Time-based errors affect mainly pitch and tempo. When the hole in an LP isn’t quite centered, you’ll hear the pitch rise and fall with each revolution. That’s called wow. Analog tape recorders have a different type of pitch instability called flutter. Unlike the slow pitch change of wow, flutter is more rapid giving a warbling effect. Digital audio has a unique type of timing deviation called jitter, but with all modern sound cards jitter is so much softer than the music that you’ll never hear it.

Room acoustics could be considered a fifth audio parameter, but it really isn’t. Nearby room boundaries can create frequency response errors due to wave reflections combining in the air. Reflections can also create audible echoes and reverb, but those are time-based phenomenon that occur outside the equipment so they don’t warrant their own category either. Likewise, with power amplifiers, maximum output power is important. But that’s not related to fidelity—it merely defines how loudly the amplifier can play.
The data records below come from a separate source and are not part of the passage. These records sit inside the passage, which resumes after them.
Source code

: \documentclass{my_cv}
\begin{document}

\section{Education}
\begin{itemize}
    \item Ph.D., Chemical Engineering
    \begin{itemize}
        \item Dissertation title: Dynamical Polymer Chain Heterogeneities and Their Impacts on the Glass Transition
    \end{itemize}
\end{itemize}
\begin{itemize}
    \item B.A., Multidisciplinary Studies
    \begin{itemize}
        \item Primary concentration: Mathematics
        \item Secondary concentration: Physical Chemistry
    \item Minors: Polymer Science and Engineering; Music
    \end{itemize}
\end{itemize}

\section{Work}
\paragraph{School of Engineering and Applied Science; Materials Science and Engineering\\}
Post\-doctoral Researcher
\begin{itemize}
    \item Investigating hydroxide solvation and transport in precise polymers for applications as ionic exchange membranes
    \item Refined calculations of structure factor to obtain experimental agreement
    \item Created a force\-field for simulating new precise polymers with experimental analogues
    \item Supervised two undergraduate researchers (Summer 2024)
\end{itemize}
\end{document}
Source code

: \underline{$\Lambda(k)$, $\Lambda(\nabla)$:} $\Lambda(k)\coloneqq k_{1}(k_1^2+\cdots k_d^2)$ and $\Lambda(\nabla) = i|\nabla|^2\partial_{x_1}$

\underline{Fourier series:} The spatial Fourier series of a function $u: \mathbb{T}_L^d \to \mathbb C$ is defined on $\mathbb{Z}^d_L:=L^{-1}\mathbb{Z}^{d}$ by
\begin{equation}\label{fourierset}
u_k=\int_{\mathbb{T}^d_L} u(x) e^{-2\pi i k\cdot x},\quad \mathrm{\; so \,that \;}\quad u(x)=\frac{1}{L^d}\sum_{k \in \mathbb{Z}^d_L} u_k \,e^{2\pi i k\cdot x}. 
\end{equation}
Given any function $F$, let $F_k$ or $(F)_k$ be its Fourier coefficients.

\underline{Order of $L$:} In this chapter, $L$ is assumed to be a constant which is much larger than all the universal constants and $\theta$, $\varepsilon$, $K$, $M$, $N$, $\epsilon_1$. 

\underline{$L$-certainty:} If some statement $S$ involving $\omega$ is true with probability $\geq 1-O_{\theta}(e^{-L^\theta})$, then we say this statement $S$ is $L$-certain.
The above parameters encompass everything that affects audio fidelity. If a device has noise and distortion too soft to hear, a response sufficient to uniformly accommodate the entire range of audible frequencies, and time-based errors too small to be heard, then that device will be transparent to music and other sound passing through it. However, clarity and stereo imaging are greatly affected by room acoustics. Without question, the room you listen in has far more effect on sound quality than any of the audio components.

One final myth I’ll address is the notion that there are aspects of audio that “science” doesn’t know about, or might miss when measuring. This too is easy to disprove using the null test. A null test compares any two audio sources, and combines them at equal volume with the polarity of one source reversed. So as one wave goes positive the other is negative, thus canceling completely. After nulling the two sources, any residual signal that remains reveals their difference, and that includes artifacts you might not even think to look for. Nulling has been used to measure audio devices since the 1940s. If  there really was some aspect of audio that was unknown, it would have shown up long ago in a null residual.

[1] http://www.aes.org/e-lib/browse.cfm?elib=10005